This conversation is muddled by vague premises and language. I despise linguistic arguments, as they promise a tiresome circularity, but nevertheless your reference to "modern art" lacks clarity. As does your approach to valuing art. Some of the previous replies have alluded to these problems.

Your comments about whether painting a bowl of fruit is "proper" is misguided. I find little basis for deeming different species of subject matter as proper or improper, as the true import resides in how it is expressed.

This is why the camera poses no challenge to the painter - painstakingly trying to paint something with precise photorealism as the end will produce no more than a novelty. Such would compel one to say, "Wow, how very realistic."

For a work of art to truly resonate with a viewer, the artist infuses their creation with perspective, emotion, or as Rand might say..."the world as it ought to be". Can the camera achieve such an expression? Well, yes, possibly...medium is irrelevant (and to an extent, so is the subject). What really matters is the treatment of the subject.

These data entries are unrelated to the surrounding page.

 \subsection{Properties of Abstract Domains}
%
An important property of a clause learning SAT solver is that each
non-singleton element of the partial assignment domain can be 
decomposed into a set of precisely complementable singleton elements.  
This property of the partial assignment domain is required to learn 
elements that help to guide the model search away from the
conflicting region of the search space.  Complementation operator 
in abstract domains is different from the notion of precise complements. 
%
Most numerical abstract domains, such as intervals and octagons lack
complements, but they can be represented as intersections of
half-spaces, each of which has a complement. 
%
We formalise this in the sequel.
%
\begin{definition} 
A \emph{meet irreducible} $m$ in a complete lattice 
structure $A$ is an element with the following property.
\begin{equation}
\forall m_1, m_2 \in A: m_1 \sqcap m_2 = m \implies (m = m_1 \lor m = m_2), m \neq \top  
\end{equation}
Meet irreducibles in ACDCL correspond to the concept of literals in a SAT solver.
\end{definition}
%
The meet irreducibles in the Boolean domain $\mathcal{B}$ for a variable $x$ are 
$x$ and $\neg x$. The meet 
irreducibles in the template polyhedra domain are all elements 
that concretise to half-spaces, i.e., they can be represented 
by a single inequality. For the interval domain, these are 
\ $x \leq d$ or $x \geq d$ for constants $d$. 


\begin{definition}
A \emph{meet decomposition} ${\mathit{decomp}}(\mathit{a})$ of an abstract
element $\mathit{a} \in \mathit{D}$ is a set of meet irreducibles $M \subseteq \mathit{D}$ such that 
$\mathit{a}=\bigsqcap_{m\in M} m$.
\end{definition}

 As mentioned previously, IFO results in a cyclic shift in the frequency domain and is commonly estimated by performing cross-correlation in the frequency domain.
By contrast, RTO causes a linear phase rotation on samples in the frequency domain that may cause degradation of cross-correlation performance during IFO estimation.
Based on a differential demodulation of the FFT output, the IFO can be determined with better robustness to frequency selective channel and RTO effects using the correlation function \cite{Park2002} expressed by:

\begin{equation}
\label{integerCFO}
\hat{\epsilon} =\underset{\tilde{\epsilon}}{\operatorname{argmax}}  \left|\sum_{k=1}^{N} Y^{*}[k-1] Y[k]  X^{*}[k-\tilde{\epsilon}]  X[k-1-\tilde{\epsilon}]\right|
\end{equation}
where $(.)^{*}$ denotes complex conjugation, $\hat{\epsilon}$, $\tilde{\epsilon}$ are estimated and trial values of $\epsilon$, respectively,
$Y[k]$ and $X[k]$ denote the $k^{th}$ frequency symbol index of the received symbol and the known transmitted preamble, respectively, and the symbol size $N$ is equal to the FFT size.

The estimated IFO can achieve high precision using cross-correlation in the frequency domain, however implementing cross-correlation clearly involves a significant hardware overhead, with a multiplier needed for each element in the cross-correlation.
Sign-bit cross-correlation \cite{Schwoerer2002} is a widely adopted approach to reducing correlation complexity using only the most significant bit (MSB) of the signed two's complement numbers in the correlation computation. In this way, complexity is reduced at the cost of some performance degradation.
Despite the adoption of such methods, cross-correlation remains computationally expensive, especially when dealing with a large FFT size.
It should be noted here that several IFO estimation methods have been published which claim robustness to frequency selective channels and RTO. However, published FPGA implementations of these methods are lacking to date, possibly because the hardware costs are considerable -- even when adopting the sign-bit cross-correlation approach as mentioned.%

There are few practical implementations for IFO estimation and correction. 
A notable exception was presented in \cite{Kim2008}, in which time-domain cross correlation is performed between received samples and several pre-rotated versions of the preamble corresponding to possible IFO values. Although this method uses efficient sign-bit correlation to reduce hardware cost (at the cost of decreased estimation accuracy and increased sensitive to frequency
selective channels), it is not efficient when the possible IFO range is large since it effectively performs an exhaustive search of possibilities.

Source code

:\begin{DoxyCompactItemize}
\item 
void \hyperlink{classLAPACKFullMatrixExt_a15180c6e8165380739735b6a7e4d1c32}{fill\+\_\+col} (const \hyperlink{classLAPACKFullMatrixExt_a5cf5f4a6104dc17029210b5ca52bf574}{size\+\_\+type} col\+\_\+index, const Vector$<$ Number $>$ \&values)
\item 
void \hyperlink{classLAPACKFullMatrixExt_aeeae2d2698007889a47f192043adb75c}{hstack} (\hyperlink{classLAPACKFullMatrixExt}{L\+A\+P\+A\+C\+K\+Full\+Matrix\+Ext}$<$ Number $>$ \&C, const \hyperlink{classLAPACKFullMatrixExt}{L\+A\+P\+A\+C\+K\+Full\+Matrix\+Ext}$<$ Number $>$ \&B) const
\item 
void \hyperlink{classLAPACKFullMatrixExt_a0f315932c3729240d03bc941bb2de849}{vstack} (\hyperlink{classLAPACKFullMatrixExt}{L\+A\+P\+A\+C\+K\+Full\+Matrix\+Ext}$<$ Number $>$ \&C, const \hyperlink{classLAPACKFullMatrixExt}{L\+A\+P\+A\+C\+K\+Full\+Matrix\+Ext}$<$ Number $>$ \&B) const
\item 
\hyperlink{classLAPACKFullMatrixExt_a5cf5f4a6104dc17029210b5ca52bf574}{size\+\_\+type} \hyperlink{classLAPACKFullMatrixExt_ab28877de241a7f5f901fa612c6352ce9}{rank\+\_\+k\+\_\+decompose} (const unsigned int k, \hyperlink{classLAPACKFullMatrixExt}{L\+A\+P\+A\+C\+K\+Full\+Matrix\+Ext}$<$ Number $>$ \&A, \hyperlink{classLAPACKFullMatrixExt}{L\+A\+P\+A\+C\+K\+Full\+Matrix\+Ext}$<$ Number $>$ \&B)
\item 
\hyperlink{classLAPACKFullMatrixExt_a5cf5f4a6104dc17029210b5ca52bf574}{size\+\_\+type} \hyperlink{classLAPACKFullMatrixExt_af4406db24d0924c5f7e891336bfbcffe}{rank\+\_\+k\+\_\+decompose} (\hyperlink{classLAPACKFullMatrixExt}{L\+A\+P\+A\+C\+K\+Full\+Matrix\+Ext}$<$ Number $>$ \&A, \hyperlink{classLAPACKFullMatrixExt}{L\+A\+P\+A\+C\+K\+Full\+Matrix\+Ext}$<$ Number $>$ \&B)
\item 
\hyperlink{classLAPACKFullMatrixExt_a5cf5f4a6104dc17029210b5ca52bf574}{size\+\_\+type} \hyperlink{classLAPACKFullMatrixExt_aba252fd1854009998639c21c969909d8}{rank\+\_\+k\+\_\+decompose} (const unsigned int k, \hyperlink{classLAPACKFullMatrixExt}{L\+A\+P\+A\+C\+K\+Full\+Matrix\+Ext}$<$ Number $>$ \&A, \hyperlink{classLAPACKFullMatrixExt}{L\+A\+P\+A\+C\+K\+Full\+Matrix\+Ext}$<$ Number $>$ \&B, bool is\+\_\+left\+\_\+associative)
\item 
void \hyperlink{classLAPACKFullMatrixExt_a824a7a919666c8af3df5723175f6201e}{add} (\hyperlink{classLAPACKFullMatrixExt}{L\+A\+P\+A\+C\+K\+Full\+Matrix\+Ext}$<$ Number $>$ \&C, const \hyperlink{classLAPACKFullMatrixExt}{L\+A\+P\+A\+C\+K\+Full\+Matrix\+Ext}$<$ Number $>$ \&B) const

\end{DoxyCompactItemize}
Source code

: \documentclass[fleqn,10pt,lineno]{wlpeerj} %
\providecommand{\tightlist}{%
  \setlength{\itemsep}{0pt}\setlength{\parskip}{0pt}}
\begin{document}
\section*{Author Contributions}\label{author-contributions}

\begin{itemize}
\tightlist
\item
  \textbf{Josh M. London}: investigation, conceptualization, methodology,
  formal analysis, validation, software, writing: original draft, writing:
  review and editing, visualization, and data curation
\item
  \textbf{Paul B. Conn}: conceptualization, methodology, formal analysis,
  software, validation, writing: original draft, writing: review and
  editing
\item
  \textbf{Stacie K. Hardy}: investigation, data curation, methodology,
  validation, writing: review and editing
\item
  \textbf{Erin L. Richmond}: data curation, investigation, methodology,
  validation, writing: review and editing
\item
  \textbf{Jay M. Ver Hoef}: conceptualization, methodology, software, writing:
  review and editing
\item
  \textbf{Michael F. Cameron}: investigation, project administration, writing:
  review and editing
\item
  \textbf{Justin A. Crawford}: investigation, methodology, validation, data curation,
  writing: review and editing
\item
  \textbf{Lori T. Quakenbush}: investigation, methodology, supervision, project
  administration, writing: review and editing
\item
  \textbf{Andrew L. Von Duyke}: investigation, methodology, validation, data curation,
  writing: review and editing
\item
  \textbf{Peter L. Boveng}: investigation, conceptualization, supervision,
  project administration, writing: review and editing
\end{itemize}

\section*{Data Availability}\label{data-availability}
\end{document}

My own portrayal of a bowl of fruit, which, sadly I do not have imaged for my website, endures as one of my personal favorites. This is not because I champion the significance of the mundane (I don't), but because in it there exists a light, dynamic, elegance that I value both visually and ethically.

My problem with what we may call "modern art" is that it lacks intelligibility. RI1138 was quite right - the subject becomes decontextualized, with no form to communicate the expression to the viewer. Enjoying art at this level seems purely a social chimera, ugly in its arbitrary elitism and desperate parroting.

aleph_0: Thanks for posting the piece by Frank O'Connor.